# January Stock Tipping Competition Entry Thread!



## Joe Blow (27 December 2006)

Welcome to the first stock tipping competition of the new year!  

Knobby22 has surged to the lead in this month's competition with his selection *QAD* having achieved a 75.68% return so far! Rounding out the top three we have noobs in second place with *EDE* and a 56.86% return and insider currently running third with his selection *MTN* having achieved a 50.81% return so far this month. Will Knobby22 be able to hang on to the top spot as we head into the final few days?

The January competition is once again being sponsored by StockScan, a web-based ASX stock scanning utility. As a member, you can set up what scan(s) you wish to run at the end of each trading day. StockScan will automatically scan the ASX for you, notifying you by email of any stocks that match the criteria for your scans. StockScan also offers Direct Simulation backtesting, backtesting reports, stock and watchlist monitoring and more.
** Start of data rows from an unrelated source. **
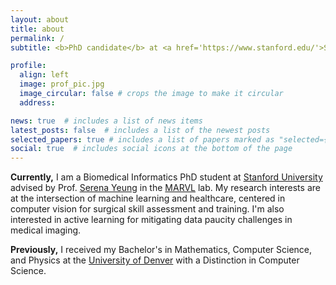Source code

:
 ```yaml
---
layout: about
title: about
permalink: /
subtitle: <b>PhD candidate</b> at <a href='https://www.stanford.edu/'>Stanford</a>.

profile:
  align: left
  image: prof_pic.jpg
  image_circular: false # crops the image to make it circular
  address: 

news: true  # includes a list of news items
latest_posts: false  # includes a list of the newest posts
selected_papers: true # includes a list of papers marked as "selected={true}"
social: true  # includes social icons at the bottom of the page
---
```


<b>Currently,</b> I am a Biomedical Informatics PhD student at <a href="https://med.stanford.edu/bmi.html">Stanford University</a> advised by Prof. <a href="https://ai.stanford.edu/~syyeung/">Serena Yeung</a> in the <a href="https://marvl.stanford.edu/">MARVL</a> lab. My research interests are at the intersection of machine learning and healthcare, centered in computer vision for surgical skill assessment and training. I'm also interested in active learning for mitigating data paucity challenges in medical imaging. 

<b>Previously,</b> I received my Bachelor's in Mathematics, Computer Science, and Physics at the <a href="https://ritchieschool.du.edu/academics-education/departments/computer-science">University of Denver</a> with a Distinction in Computer Science. 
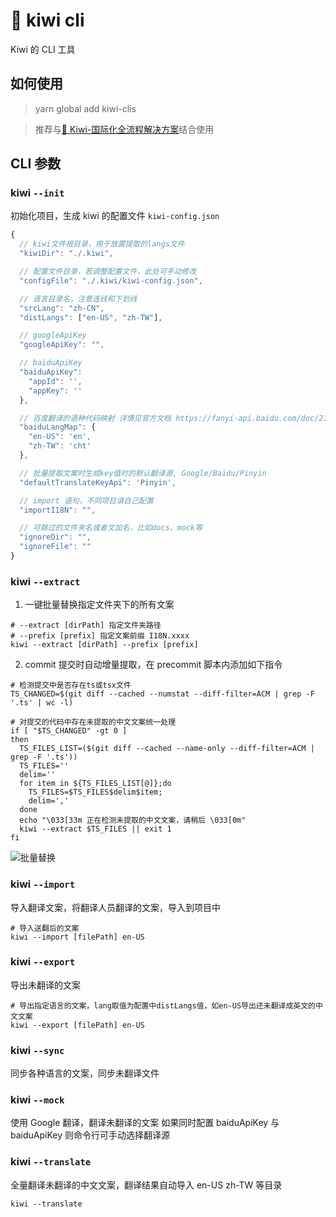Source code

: # 🐤 kiwi cli

Kiwi 的 CLI 工具

## 如何使用

> yarn global add kiwi-clis

> 推荐与[🐤 Kiwi-国际化全流程解决方案](https://github.com/alibaba/kiwi)结合使用

## CLI 参数

### kiwi `--init`

初始化项目，生成 kiwi 的配置文件 `kiwi-config.json`

```js
{
  // kiwi文件根目录，用于放置提取的langs文件
  "kiwiDir": "./.kiwi",

  // 配置文件目录，若调整配置文件，此处可手动修改
  "configFile": "./.kiwi/kiwi-config.json",

  // 语言目录名，注意连线和下划线
  "srcLang": "zh-CN",
  "distLangs": ["en-US", "zh-TW"],

  // googleApiKey
  "googleApiKey": "",

  // baiduApiKey
  "baiduApiKey":
    "appId": '',
    "appKey": ''
  },

  // 百度翻译的语种代码映射 详情见官方文档 https://fanyi-api.baidu.com/doc/21
  "baiduLangMap": {
    "en-US": 'en',
    "zh-TW": 'cht'
  },

  // 批量提取文案时生成key值时的默认翻译源, Google/Baidu/Pinyin
  "defaultTranslateKeyApi": 'Pinyin',

  // import 语句，不同项目请自己配置
  "importI18N": "",

  // 可跳过的文件夹名或者文加名，比如docs、mock等
  "ignoreDir": "",
  "ignoreFile": ""
}
```

### kiwi `--extract`

1. 一键批量替换指定文件夹下的所有文案

```shell script
# --extract [dirPath] 指定文件夹路径 
# --prefix [prefix] 指定文案前缀 I18N.xxxx
kiwi --extract [dirPath] --prefix [prefix]
```

2. commit 提交时自动增量提取，在 precommit 脚本内添加如下指令

```shell script
# 检测提交中是否存在ts或tsx文件
TS_CHANGED=$(git diff --cached --numstat --diff-filter=ACM | grep -F '.ts' | wc -l)

# 对提交的代码中存在未提取的中文文案统一处理
if [ "$TS_CHANGED" -gt 0 ]
then
  TS_FILES_LIST=($(git diff --cached --name-only --diff-filter=ACM | grep -F '.ts'))
  TS_FILES=''
  delim=''
  for item in ${TS_FILES_LIST[@]};do
    TS_FILES=$TS_FILES$delim$item;
    delim=','
  done
  echo "\033[33m 正在检测未提取的中文文案，请稍后 \033[0m"
  kiwi --extract $TS_FILES || exit 1
fi
```

![批量替换](https://raw.githubusercontent.com/alibaba/kiwi/master/kiwi-cli/public/extract.gif)

### kiwi `--import`

导入翻译文案，将翻译人员翻译的文案，导入到项目中

```shell script
# 导入送翻后的文案
kiwi --import [filePath] en-US
```

### kiwi `--export`

导出未翻译的文案

```shell script
# 导出指定语言的文案，lang取值为配置中distLangs值，如en-US导出还未翻译成英文的中文文案
kiwi --export [filePath] en-US
```

### kiwi `--sync`

同步各种语言的文案，同步未翻译文件

### kiwi `--mock`

使用 Google 翻译，翻译未翻译的文案
如果同时配置 baiduApiKey 与 baiduApiKey 则命令行可手动选择翻译源

### kiwi `--translate`

全量翻译未翻译的中文文案，翻译结果自动导入 en-US zh-TW 等目录

```shell script
kiwi --translate
```
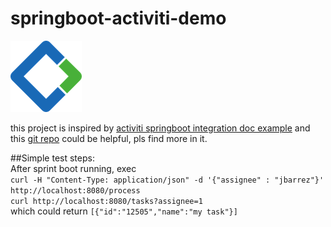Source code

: # springboot-activiti-demo  
![Activiti logo](images/activiti-logo.png)  

this project is inspired by [activiti springboot integration doc example](http://activiti.org/userguide/index.html#springSpringBoot)
and this [git repo](https://github.com/jbarrez/spring-boot-with-activiti-example) could be helpful, pls find more in it.  

##Simple test steps:  
After sprint boot running, exec  
```curl -H "Content-Type: application/json" -d '{"assignee" : "jbarrez"}' http://localhost:8080/process```   
```curl http://localhost:8080/tasks?assignee=1```  
which could return ```[{"id":"12505","name":"my task"}]```
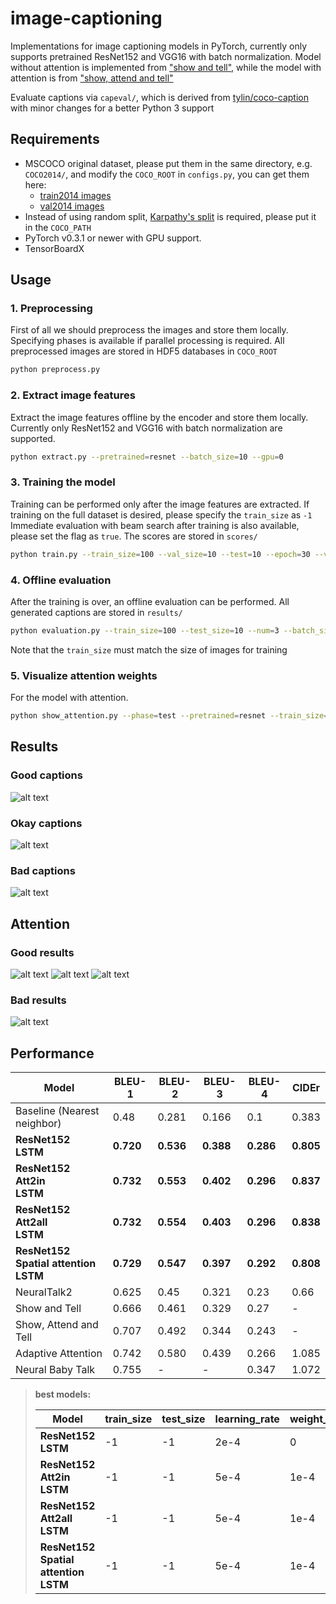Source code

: # image-captioning
Implementations for image captioning models in PyTorch, currently only supports pretrained ResNet152 and VGG16 with batch normalization.
Model without attention is implemented from ["show and tell"](https://arxiv.org/pdf/1411.4555.pdf), 
while the model with attention is from ["show, attend and tell"](https://arxiv.org/pdf/1502.03044.pdf)

Evaluate captions via `capeval/`, which is derived from [tylin/coco-caption](https://github.com/tylin/coco-caption) with minor changes for a better Python 3 support

## Requirements
- MSCOCO original dataset, please put them in the same directory, e.g. `COCO2014/`, and modify the `COCO_ROOT` in `configs.py`, you can get them here: 
    - [train2014 images](http://images.cocodataset.org/zips/train2014.zip)
    - [val2014 images](http://images.cocodataset.org/zips/val2014.zip)
- Instead of using random split, [Karpathy's split](http://cs.stanford.edu/people/karpathy/deepimagesent/caption_datasets.zip) is required, please put it in the `COCO_PATH`
- PyTorch v0.3.1 or newer with GPU support.
- TensorBoardX

## Usage
### 1. Preprocessing
First of all we should preprocess the images and store them locally. Specifying phases is available if parallel processing is required.
All preprocessed images are stored in HDF5 databases in `COCO_ROOT`
```bash
python preprocess.py
```

### 2. Extract image features
Extract the image features offline by the encoder and store them locally. 
Currently only ResNet152 and VGG16 with batch normalization are supported.
```bash
python extract.py --pretrained=resnet --batch_size=10 --gpu=0
```

### 3. Training the model
Training can be performed only after the image features are extracted. 
If training on the full dataset is desired, please specify the `train_size` as `-1`
Immediate evaluation with beam search after training is also available, please set the flag as `true`. 
The scores are stored in `scores/`
```bash
python train.py --train_size=100 --val_size=10 --test=10 --epoch=30 --verbose=10 --learning_rate=1e-3 --batch_size=10 --gpu=0 --pretrained=resnet --attention=false --evaluation=true
```

### 4. Offline evaluation
After the training is over, an offline evaluation can be performed.
All generated captions are stored in `results/`
```bash
python evaluation.py --train_size=100 --test_size=10 --num=3 --batch_size=10 --gpu=10 --pretrained=resnet --attention=false --encoder=<path_to_encoder> --decoder=<path_to_decoder>
```
Note that the `train_size` must match the size of images for training

### 5. Visualize attention weights
For the model with attention.
```bash
python show_attention.py --phase=test --pretrained=resnet --train_size=-1 --val_size=-1 --test_size=-1 --num=10 --encoder=<path_to_encoder> --decoder=<path_to_decoder> --gpu=0
```

## Results
### Good captions
![alt text](https://github.com/daveredrum/image-captioning/blob/master/demo/high.png)
### Okay captions
![alt text](https://github.com/daveredrum/image-captioning/blob/master/demo/medium.png)
### Bad captions
![alt text](https://github.com/daveredrum/image-captioning/blob/master/demo/low.png)

## Attention
### Good results
![alt text](https://github.com/daveredrum/image-captioning/blob/master/demo/attention_good_1.png)
![alt text](https://github.com/daveredrum/image-captioning/blob/master/demo/attention_good_2.png)
![alt text](https://github.com/daveredrum/image-captioning/blob/master/demo/attention_good_3.png)
### Bad results
![alt text](https://github.com/daveredrum/image-captioning/blob/master/demo/attention_bad.png)

## Performance
|Model|BLEU-1|BLEU-2|BLEU-3|BLEU-4|CIDEr|
|---|---|---|---|---|---|
|Baseline (Nearest neighbor)|0.48|0.281|0.166|0.1|0.383|
|__ResNet152 <br/> LSTM__|__0.720__|__0.536__|__0.388__|__0.286__|__0.805__|
|__ResNet152 <br/> Att2in <br/> LSTM__|__0.732__|__0.553__|__0.402__|__0.296__|__0.837__|
|__ResNet152 <br/> Att2all <br/> LSTM__|__0.732__|__0.554__|__0.403__|__0.296__|__0.838__|
|__ResNet152 <br/> Spatial attention<br/> LSTM__|__0.729__|__0.547__|__0.397__|__0.292__|__0.808__|
|NeuralTalk2|0.625|0.45|0.321|0.23|0.66|
|Show and Tell|0.666|0.461|0.329|0.27|-|
|Show, Attend and Tell|0.707|0.492|0.344|0.243|-|
|Adaptive Attention|0.742|0.580|0.439|0.266|1.085|
|Neural Baby Talk|0.755|-|-|0.347|1.072|

> __best models:__
>
> |Model|train_size|test_size|learning_rate|weight_decay|batch_size|beam_size|dropout|
> |---|---|---|---|---|---|---|---|
> |__ResNet152 <br/> LSTM__|-1|-1|2e-4|0|512|7|0|
> |__ResNet152 <br/> Att2in <br/> LSTM__|-1|-1|5e-4|1e-4|256|7|0|
> |__ResNet152 <br/> Att2all <br/> LSTM__|-1|-1|5e-4|1e-4|256|7|0|
> |__ResNet152 <br/> Spatial attention <br/> LSTM__|-1|-1|5e-4|1e-4|256|7|0|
*A quick recap of the rules for those not familiar with them:

1. You MUST have at least a minimum of 10 posts AND an average of at least 0.30 posts per day to enter. You can see your posts per day average by clicking on your user name and viewing your public profile... your average is displayed right next to your 'total posts'.

2. Each entrant may choose one ASX listed stock. Stocks with a price of less than $0.01 are ineligible for the competition.
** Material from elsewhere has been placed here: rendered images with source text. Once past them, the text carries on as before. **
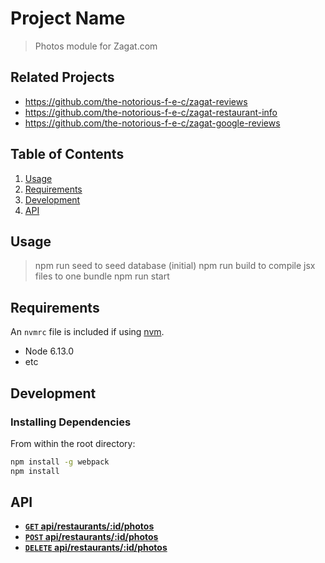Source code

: # Project Name

> Photos module for Zagat.com

## Related Projects

  - https://github.com/the-notorious-f-e-c/zagat-reviews
  - https://github.com/the-notorious-f-e-c/zagat-restaurant-info
  - https://github.com/the-notorious-f-e-c/zagat-google-reviews

## Table of Contents

1. [Usage](#Usage)
2. [Requirements](#requirements)
3. [Development](#development)
4. [API](#API)

## Usage

> npm run seed to seed database (initial)
> npm run build to compile jsx files to one bundle
> npm run start 

## Requirements

An `nvmrc` file is included if using [nvm](https://github.com/creationix/nvm).

- Node 6.13.0
- etc

## Development

### Installing Dependencies

From within the root directory:

```sh
npm install -g webpack
npm install
```
## API
- **[<code>GET</code> api/restaurants/:id/photos](https://github.com/lezagat/photo-display-service/blob/master/api-docs/get.md)**
- **[<code>POST</code> api/restaurants/:id/photos](https://github.com/lezagat/photo-display-service/blob/master/api-docs/post.md)**
- **[<code>DELETE</code> api/restaurants/:id/photos](https://github.com/lezagat/photo-display-service/blob/master/api-docs/delete.md)**
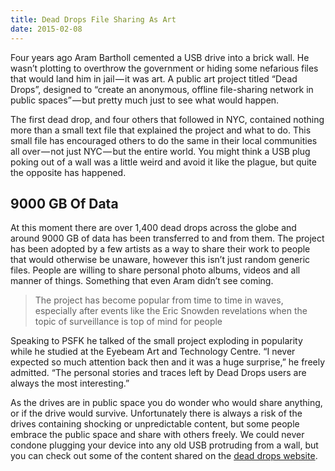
 ```yaml
---
title: Dead Drops File Sharing As Art
date: 2015-02-08
---
```

Four years ago Aram Bartholl cemented a USB drive into a brick wall. He wasn’t plotting to overthrow the government or hiding some nefarious files that would land him in jail — it was art. A public art project titled “Dead Drops”, designed to “create an anonymous, offline file-sharing network in public spaces” — but pretty much just to see what would happen.

The first dead drop, and four others that followed in NYC, contained nothing more than a small text file that explained the project and what to do. This small file has encouraged others to do the same in their local communities all over — not just NYC — but the entire world. You might think a USB plug poking out of a wall was a little weird and avoid it like the plague, but quite the opposite has happened.

## 9000 GB Of Data
At this moment there are over 1,400 dead drops across the globe and around 9000 GB of data has been transferred to and from them. The project has been adopted by a few artists as a way to share their work to people that would otherwise be unaware, however this isn’t just random generic files. People are willing to share personal photo albums, videos and all manner of things. Something that even Aram didn’t see coming.

> The project has become popular from time to time in waves, especially after events like the Eric Snowden revelations when the topic of surveillance is top of mind for people

Speaking to PSFK he talked of the small project exploding in popularity while he studied at the Eyebeam Art and Technology Centre. “I never expected so much attention back then and it was a huge surprise,” he freely admitted. “The personal stories and traces left by Dead Drops users are always the most interesting.”

As the drives are in public space you do wonder who would share anything, or if the drive would survive. Unfortunately there is always a risk of the drives containing shocking or unpredictable content, but some people embrace the public space and share with others freely. We could never condone plugging your device into any old USB protruding from a wall, but you can check out some of the content shared on the [dead drops website][1].

[1]:	http://deaddrops.com/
3. The winner is the entrant whose selected stock performs the best in percentage terms between January 1 and January 31.*

The first placegetter will receive a year's subscription to their choice of either AFR Smart Investor, Money or Your Trading Edge magazine (or $50 cash). The second placegetter will receive the runner up prize of $25 cash.

You have until midnight on December 31 to enter.

Those who qualify, please post your entries in this thread. Remember, once you have selected your stock, you CANNOT change it for any reason.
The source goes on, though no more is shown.